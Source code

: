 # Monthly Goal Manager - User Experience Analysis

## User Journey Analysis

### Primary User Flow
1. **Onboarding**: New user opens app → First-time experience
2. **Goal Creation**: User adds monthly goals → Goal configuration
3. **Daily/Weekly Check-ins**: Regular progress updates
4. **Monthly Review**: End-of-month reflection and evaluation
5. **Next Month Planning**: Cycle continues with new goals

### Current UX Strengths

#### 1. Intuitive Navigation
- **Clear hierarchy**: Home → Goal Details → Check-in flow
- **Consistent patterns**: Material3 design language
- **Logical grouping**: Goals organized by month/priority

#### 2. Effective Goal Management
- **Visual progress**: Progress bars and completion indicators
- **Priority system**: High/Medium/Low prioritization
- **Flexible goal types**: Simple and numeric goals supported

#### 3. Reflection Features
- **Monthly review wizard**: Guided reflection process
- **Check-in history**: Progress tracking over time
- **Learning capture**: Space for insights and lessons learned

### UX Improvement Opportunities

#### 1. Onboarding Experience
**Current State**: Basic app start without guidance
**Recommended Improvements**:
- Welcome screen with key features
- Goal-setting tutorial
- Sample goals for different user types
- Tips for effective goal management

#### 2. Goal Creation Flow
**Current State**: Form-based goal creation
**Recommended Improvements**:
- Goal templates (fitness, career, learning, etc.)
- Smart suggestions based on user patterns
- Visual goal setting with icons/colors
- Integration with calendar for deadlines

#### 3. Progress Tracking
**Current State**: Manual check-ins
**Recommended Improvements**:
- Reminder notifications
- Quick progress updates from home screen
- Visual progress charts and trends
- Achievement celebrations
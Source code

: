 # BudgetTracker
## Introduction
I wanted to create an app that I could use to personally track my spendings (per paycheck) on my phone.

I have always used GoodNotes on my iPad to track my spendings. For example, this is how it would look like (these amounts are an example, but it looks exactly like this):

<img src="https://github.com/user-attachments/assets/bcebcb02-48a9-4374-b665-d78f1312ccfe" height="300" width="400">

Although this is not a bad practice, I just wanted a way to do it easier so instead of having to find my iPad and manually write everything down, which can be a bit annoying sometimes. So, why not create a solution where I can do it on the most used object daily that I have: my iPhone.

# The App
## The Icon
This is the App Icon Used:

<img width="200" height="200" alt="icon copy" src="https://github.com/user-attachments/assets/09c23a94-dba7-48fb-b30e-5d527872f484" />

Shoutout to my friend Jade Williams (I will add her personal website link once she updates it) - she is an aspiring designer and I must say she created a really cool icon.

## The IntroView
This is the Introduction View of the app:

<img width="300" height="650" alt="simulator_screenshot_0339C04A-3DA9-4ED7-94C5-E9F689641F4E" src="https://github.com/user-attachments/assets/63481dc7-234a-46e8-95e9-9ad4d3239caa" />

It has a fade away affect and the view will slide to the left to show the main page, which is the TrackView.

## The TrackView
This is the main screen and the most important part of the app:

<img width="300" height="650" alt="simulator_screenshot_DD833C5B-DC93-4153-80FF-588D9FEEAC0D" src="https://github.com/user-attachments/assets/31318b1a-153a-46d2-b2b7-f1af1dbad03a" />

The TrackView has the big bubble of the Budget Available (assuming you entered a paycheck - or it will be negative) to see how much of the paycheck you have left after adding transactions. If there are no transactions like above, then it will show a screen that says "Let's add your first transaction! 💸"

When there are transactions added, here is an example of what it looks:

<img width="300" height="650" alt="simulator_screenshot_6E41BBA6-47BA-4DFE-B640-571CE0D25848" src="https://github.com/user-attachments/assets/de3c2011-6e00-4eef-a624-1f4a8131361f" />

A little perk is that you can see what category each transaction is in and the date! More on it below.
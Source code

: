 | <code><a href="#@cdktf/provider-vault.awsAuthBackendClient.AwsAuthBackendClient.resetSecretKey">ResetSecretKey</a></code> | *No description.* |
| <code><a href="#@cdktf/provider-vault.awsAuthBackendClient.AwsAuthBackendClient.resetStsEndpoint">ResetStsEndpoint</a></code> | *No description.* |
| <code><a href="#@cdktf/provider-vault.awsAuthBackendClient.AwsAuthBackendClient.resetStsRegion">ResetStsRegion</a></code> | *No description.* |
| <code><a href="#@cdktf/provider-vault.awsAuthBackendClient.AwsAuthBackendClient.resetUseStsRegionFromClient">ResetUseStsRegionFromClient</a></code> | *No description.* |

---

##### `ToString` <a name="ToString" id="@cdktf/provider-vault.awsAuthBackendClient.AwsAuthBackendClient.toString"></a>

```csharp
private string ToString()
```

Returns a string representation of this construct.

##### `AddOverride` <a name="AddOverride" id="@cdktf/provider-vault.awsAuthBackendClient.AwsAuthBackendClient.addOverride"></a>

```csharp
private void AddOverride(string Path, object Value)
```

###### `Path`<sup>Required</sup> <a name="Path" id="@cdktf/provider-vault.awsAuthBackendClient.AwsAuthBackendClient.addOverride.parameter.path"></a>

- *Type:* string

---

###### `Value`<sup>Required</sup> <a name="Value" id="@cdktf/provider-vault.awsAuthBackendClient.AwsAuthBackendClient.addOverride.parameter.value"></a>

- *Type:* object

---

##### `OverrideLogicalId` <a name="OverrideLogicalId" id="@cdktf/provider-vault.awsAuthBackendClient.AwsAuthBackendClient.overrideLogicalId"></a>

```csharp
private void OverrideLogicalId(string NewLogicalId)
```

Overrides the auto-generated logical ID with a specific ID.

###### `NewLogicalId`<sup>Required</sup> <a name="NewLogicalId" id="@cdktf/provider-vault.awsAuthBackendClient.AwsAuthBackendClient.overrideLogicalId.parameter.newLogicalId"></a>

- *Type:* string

+ + + + + + +

Repeat the records word for word.

Source code

: # Monthly Goal Manager - User Experience Analysis

## User Journey Analysis

### Primary User Flow
1. **Onboarding**: New user opens app → First-time experience
2. **Goal Creation**: User adds monthly goals → Goal configuration
3. **Daily/Weekly Check-ins**: Regular progress updates
4. **Monthly Review**: End-of-month reflection and evaluation
5. **Next Month Planning**: Cycle continues with new goals

### Current UX Strengths

#### 1. Intuitive Navigation
- **Clear hierarchy**: Home → Goal Details → Check-in flow
- **Consistent patterns**: Material3 design language
- **Logical grouping**: Goals organized by month/priority

#### 2. Effective Goal Management
- **Visual progress**: Progress bars and completion indicators
- **Priority system**: High/Medium/Low prioritization
- **Flexible goal types**: Simple and numeric goals supported

#### 3. Reflection Features
- **Monthly review wizard**: Guided reflection process
- **Check-in history**: Progress tracking over time
- **Learning capture**: Space for insights and lessons learned

### UX Improvement Opportunities

#### 1. Onboarding Experience
**Current State**: Basic app start without guidance
**Recommended Improvements**:
- Welcome screen with key features
- Goal-setting tutorial
- Sample goals for different user types
- Tips for effective goal management

#### 2. Goal Creation Flow
**Current State**: Form-based goal creation
**Recommended Improvements**:
- Goal templates (fitness, career, learning, etc.)
- Smart suggestions based on user patterns
- Visual goal setting with icons/colors
- Integration with calendar for deadlines

#### 3. Progress Tracking
**Current State**: Manual check-ins
**Recommended Improvements**:
- Reminder notifications
- Quick progress updates from home screen
- Visual progress charts and trends
- Achievement celebrations
Source code

: # BudgetTracker
## Introduction
I wanted to create an app that I could use to personally track my spendings (per paycheck) on my phone.

I have always used GoodNotes on my iPad to track my spendings. For example, this is how it would look like (these amounts are an example, but it looks exactly like this):

<img src="https://github.com/user-attachments/assets/bcebcb02-48a9-4374-b665-d78f1312ccfe" height="300" width="400">

Although this is not a bad practice, I just wanted a way to do it easier so instead of having to find my iPad and manually write everything down, which can be a bit annoying sometimes. So, why not create a solution where I can do it on the most used object daily that I have: my iPhone.

# The App
## The Icon
This is the App Icon Used:

<img width="200" height="200" alt="icon copy" src="https://github.com/user-attachments/assets/09c23a94-dba7-48fb-b30e-5d527872f484" />

Shoutout to my friend Jade Williams (I will add her personal website link once she updates it) - she is an aspiring designer and I must say she created a really cool icon.

## The IntroView
This is the Introduction View of the app:

<img width="300" height="650" alt="simulator_screenshot_0339C04A-3DA9-4ED7-94C5-E9F689641F4E" src="https://github.com/user-attachments/assets/63481dc7-234a-46e8-95e9-9ad4d3239caa" />

It has a fade away affect and the view will slide to the left to show the main page, which is the TrackView.

## The TrackView
This is the main screen and the most important part of the app:

<img width="300" height="650" alt="simulator_screenshot_DD833C5B-DC93-4153-80FF-588D9FEEAC0D" src="https://github.com/user-attachments/assets/31318b1a-153a-46d2-b2b7-f1af1dbad03a" />

The TrackView has the big bubble of the Budget Available (assuming you entered a paycheck - or it will be negative) to see how much of the paycheck you have left after adding transactions. If there are no transactions like above, then it will show a screen that says "Let's add your first transaction! 💸"

When there are transactions added, here is an example of what it looks:

<img width="300" height="650" alt="simulator_screenshot_6E41BBA6-47BA-4DFE-B640-571CE0D25848" src="https://github.com/user-attachments/assets/de3c2011-6e00-4eef-a624-1f4a8131361f" />

A little perk is that you can see what category each transaction is in and the date! More on it below.
Source code

: | <code><a href="#@cdktf/provider-vault.awsAuthBackendClient.AwsAuthBackendClient.resetSecretKey">ResetSecretKey</a></code> | *No description.* |
| <code><a href="#@cdktf/provider-vault.awsAuthBackendClient.AwsAuthBackendClient.resetStsEndpoint">ResetStsEndpoint</a></code> | *No description.* |
| <code><a href="#@cdktf/provider-vault.awsAuthBackendClient.AwsAuthBackendClient.resetStsRegion">ResetStsRegion</a></code> | *No description.* |
| <code><a href="#@cdktf/provider-vault.awsAuthBackendClient.AwsAuthBackendClient.resetUseStsRegionFromClient">ResetUseStsRegionFromClient</a></code> | *No description.* |

---

##### `ToString` <a name="ToString" id="@cdktf/provider-vault.awsAuthBackendClient.AwsAuthBackendClient.toString"></a>

```csharp
private string ToString()
```

Returns a string representation of this construct.

##### `AddOverride` <a name="AddOverride" id="@cdktf/provider-vault.awsAuthBackendClient.AwsAuthBackendClient.addOverride"></a>

```csharp
private void AddOverride(string Path, object Value)
```

###### `Path`<sup>Required</sup> <a name="Path" id="@cdktf/provider-vault.awsAuthBackendClient.AwsAuthBackendClient.addOverride.parameter.path"></a>

- *Type:* string

---

###### `Value`<sup>Required</sup> <a name="Value" id="@cdktf/provider-vault.awsAuthBackendClient.AwsAuthBackendClient.addOverride.parameter.value"></a>

- *Type:* object

---

##### `OverrideLogicalId` <a name="OverrideLogicalId" id="@cdktf/provider-vault.awsAuthBackendClient.AwsAuthBackendClient.overrideLogicalId"></a>

```csharp
private void OverrideLogicalId(string NewLogicalId)
```

Overrides the auto-generated logical ID with a specific ID.

###### `NewLogicalId`<sup>Required</sup> <a name="NewLogicalId" id="@cdktf/provider-vault.awsAuthBackendClient.AwsAuthBackendClient.overrideLogicalId.parameter.newLogicalId"></a>

- *Type:* string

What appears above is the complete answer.